Title: Re: Read Wikipedia Offline
Post by nbree on Aug 14th, 2007 at 3:22am

MrMagoo wrote on Aug 14th, 2007 at 2:12am:
Anyone know of existing tools for Windows?

The classic: cygwin. For extra credit, look up the name "Mike Tiemann".
Alternatively, a derivative of the above sans the common DLL: mingw.


Title: Re: Read Wikipedia Offline
Post by Rad on Aug 14th, 2007 at 4:58pm
I like Wikipedia .. not only for its content, but also the *idea* of it > lotsa people contributing their expertise  .. on a vast number of topics > the basis for why the web is so cool (& powerful).

In order to view off-line, you would have to download files.

Can't imagine needing to do ANYthing offline.

Most ppl, I'm sure, use Wikipedia.

Title: Re: Read Wikipedia Offline
Post by MrMagoo on Aug 14th, 2007 at 8:31pm

wrote on Aug 14th, 2007 at 3:22am:
The classic: cygwin.

cygwin is a great Linux emulator, and would work well for this task, but I was looking for something natively Windows.  Thanks for the suggestion, though.


Quote:
In order to view off-line, you would have to download files.
Very true.  And it currently weighs in at 4.9 GB, which is hefty, but not unreasonable, and it would be extremely useful on a laptop in several circumstances - such as traveling somewhere where Internet access is spotty but I still need to do some research.  My computer feels almost broken without Internet access, but it still happens occasionally.

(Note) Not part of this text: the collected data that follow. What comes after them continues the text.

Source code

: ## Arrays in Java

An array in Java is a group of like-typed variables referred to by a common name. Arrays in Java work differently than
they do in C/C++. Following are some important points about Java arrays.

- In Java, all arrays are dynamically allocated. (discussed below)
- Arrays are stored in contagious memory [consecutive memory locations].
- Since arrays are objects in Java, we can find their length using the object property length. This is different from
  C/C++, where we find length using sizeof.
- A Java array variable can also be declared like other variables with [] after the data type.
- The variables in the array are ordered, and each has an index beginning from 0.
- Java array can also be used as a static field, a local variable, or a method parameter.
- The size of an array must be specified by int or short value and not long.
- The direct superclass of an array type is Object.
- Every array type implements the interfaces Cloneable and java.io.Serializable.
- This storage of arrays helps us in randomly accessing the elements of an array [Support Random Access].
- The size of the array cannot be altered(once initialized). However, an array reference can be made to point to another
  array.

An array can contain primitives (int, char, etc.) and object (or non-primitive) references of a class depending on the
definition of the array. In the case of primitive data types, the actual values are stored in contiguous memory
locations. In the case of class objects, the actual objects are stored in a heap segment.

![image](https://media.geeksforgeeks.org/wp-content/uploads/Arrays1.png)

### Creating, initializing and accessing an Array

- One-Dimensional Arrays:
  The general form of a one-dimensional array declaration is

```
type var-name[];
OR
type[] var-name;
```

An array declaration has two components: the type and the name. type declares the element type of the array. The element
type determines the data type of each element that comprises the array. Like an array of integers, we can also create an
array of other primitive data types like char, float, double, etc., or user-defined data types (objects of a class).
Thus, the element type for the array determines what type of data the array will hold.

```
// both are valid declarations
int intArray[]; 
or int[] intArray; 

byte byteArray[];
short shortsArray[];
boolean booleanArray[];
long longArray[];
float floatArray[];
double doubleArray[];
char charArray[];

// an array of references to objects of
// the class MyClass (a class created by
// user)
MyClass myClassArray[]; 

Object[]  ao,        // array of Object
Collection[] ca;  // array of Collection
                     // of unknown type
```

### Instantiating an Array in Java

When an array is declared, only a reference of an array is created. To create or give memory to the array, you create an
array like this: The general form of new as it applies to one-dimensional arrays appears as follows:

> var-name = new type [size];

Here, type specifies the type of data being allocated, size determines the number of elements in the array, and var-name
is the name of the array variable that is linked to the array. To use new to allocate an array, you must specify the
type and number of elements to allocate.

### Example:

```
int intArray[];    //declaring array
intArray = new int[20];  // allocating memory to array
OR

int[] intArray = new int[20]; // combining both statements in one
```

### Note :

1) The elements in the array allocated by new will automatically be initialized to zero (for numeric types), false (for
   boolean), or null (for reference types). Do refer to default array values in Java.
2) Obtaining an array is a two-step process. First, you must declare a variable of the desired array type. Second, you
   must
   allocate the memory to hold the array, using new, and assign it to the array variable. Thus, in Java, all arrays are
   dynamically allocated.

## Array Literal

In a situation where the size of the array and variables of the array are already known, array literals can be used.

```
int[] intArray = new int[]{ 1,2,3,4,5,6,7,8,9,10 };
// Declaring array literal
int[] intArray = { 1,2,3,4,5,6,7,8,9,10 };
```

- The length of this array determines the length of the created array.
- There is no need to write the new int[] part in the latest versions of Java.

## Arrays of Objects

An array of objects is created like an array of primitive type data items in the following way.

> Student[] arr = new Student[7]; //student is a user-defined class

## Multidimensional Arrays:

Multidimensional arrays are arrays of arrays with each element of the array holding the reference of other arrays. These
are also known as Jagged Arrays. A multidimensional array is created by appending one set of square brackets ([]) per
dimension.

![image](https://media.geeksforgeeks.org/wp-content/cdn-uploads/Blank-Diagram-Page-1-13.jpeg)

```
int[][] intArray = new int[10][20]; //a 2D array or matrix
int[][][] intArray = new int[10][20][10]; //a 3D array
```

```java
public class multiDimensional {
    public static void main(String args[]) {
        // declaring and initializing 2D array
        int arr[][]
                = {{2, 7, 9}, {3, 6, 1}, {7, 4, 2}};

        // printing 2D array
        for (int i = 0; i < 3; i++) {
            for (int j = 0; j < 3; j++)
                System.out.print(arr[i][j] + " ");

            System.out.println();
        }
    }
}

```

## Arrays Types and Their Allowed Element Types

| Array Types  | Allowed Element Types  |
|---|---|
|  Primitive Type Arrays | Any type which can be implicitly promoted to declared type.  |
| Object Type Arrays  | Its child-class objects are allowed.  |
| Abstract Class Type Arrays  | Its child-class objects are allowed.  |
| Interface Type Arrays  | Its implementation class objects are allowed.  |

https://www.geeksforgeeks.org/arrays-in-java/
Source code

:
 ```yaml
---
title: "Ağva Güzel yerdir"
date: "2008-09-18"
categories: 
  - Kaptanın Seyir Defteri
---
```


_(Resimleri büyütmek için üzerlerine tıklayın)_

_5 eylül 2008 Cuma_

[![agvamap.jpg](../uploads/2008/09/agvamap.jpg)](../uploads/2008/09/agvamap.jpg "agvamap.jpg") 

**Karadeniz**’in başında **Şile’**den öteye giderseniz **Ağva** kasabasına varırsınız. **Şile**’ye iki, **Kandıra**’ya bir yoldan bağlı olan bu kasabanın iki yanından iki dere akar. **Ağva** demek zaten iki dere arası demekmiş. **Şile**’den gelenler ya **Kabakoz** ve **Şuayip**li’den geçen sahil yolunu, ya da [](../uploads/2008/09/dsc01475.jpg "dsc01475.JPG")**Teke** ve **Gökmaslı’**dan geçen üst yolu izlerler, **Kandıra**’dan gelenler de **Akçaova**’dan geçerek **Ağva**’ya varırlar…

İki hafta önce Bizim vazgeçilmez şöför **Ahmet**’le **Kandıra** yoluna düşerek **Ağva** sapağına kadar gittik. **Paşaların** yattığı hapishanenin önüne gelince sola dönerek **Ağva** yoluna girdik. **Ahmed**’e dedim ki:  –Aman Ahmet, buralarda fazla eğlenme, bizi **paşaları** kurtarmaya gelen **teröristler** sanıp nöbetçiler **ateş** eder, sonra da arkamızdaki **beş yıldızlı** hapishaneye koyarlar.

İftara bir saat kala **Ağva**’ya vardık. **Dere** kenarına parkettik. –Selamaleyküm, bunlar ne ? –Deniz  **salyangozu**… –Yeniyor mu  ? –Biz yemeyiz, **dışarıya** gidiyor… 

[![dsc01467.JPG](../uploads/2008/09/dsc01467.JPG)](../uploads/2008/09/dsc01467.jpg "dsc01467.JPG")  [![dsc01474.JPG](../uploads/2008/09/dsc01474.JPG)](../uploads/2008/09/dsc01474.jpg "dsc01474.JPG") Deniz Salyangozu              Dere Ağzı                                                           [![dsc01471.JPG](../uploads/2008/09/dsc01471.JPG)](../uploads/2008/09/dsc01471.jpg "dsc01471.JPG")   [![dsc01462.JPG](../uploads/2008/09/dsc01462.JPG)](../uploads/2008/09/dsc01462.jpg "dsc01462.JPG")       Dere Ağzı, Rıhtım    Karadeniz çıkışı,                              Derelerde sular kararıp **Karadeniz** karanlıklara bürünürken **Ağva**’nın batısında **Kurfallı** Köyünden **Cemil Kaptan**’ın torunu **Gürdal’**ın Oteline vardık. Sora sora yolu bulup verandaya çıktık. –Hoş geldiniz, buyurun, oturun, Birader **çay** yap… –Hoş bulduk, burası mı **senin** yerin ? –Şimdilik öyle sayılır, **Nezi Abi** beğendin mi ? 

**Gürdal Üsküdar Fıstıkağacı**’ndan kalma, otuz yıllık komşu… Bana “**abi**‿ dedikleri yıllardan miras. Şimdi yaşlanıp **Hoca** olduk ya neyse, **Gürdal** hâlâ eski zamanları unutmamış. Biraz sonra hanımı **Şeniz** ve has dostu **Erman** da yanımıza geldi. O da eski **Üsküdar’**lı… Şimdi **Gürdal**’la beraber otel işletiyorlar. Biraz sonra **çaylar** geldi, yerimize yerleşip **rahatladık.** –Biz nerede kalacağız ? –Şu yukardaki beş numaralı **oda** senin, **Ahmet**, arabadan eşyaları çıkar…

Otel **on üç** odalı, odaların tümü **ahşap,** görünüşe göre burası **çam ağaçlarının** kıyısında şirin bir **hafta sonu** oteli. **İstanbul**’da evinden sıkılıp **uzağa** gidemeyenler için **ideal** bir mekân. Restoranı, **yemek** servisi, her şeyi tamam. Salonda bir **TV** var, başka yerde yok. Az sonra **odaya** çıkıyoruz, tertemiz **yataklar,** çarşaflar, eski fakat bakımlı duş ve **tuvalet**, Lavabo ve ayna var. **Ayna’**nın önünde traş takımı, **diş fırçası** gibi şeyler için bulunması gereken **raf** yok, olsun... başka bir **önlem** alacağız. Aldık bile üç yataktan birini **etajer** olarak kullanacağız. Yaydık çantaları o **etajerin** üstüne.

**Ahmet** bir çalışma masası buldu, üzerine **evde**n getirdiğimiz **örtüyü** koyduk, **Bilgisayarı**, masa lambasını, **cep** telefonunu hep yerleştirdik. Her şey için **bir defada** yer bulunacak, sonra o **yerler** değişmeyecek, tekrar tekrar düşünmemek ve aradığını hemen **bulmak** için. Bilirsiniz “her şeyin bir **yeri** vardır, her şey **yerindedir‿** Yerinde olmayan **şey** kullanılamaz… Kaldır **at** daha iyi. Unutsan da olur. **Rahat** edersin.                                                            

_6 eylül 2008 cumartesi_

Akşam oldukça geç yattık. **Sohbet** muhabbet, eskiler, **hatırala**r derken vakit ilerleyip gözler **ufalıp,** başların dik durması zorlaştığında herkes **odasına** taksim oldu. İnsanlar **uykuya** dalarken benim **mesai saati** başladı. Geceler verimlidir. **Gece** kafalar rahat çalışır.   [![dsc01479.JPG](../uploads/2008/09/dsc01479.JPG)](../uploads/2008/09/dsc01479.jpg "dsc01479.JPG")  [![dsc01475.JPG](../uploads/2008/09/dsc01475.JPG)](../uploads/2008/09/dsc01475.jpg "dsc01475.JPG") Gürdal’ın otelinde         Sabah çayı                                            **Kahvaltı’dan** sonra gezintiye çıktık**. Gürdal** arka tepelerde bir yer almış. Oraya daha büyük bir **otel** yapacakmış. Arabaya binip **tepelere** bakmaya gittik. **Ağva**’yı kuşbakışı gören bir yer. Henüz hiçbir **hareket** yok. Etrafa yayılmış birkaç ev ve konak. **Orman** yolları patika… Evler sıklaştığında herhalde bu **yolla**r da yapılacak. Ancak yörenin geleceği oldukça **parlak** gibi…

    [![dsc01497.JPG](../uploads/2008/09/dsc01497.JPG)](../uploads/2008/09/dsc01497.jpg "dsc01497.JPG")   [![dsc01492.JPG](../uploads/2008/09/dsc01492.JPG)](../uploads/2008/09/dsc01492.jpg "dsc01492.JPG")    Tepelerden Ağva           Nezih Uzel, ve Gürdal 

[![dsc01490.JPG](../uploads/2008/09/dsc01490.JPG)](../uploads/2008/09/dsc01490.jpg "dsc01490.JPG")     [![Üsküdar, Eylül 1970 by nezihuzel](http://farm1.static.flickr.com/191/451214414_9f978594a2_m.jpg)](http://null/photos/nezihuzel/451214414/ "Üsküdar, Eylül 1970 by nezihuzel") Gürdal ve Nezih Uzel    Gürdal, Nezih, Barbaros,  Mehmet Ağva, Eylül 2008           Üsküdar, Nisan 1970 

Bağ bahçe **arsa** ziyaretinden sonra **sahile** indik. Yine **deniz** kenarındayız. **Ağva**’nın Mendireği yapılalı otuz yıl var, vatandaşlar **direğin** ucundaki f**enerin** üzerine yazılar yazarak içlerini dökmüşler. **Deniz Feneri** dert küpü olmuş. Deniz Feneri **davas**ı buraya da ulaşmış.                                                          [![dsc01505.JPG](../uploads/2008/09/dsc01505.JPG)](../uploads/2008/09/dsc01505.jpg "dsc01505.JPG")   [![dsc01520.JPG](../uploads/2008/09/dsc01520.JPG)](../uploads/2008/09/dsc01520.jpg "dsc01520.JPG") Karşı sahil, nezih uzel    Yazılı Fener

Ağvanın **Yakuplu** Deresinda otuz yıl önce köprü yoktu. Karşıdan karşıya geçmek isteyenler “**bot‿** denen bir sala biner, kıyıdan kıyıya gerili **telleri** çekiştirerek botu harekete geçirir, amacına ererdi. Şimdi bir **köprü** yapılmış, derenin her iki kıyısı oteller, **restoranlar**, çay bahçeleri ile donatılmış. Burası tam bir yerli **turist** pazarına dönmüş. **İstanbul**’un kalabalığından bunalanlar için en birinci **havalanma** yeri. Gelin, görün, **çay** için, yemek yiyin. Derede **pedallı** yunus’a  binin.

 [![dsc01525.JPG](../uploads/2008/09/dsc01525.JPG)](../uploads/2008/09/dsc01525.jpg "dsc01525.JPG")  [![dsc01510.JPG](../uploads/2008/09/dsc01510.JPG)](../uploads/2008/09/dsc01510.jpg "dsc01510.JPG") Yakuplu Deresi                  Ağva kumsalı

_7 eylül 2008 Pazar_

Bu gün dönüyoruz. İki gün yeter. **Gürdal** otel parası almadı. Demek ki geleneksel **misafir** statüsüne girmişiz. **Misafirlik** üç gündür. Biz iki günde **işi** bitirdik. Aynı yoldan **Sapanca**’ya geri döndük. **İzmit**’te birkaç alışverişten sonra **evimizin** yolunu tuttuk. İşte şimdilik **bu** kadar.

http://download.wikimedia.org/enwiki/20070802/

It might also be nice for some academic institutions to have a local copy.  The school could download the dump at night when bandwidth use is low and then everyone could use the local copy during the day.  Other situations exist where accessing it online is either inconvenient or not possible.

Title: Re: Read Wikipedia Offline
Post by nbree on Aug 15th, 2007 at 4:27am

MrMagoo wrote on Aug 14th, 2007 at 8:31pm:
cygwin is a great Linux emulator

No, it's a POSIX emulator. POSIX existed before Linux, you know; I wrote most of the POSIX support for an OS called Coherent in the early 90's, and I was doing my own ports of GCC in the late 80's (for a ROMable UNIX kernel I wrote myself back then for the 68k), and I find this kind of bogus assertion really irritating.


MrMagoo wrote on Aug 14th, 2007 at 8:31pm:
but I was looking for something natively Windows

There are native versions of almost every individual tool, but they are not generally collected (outside of LAMP stack collections like XAMPP) because each individual toolmaker maintains their own ports - see http://www.python.org/download/ for instance. If you want a specific tool in a Windows version, just Google it.

Title: Re: Read Wikipedia Offline
Post by Pleonasm on Aug 15th, 2007 at 10:17am
Tools such as HTTrack (Windows/Linux/Unix) or SurfOffline (Windows) might be a solution?

Title: Re: Read Wikipedia Offline
Post by MrMagoo on Aug 15th, 2007 at 3:53pm
Thanks, Pleo.  That's a completely different way of going about it, but might provide what I need.  


wrote on Aug 15th, 2007 at 4:27am:
If you want a specific tool in a Windows version, just Google it.

I'm familiar with googling for tools, but it is often time consuming to determine which of the many results google returns will work reasonably well.  I was hoping someone was already familiar with something.  Thanks for your help, though; I'm well on my way to making it work now.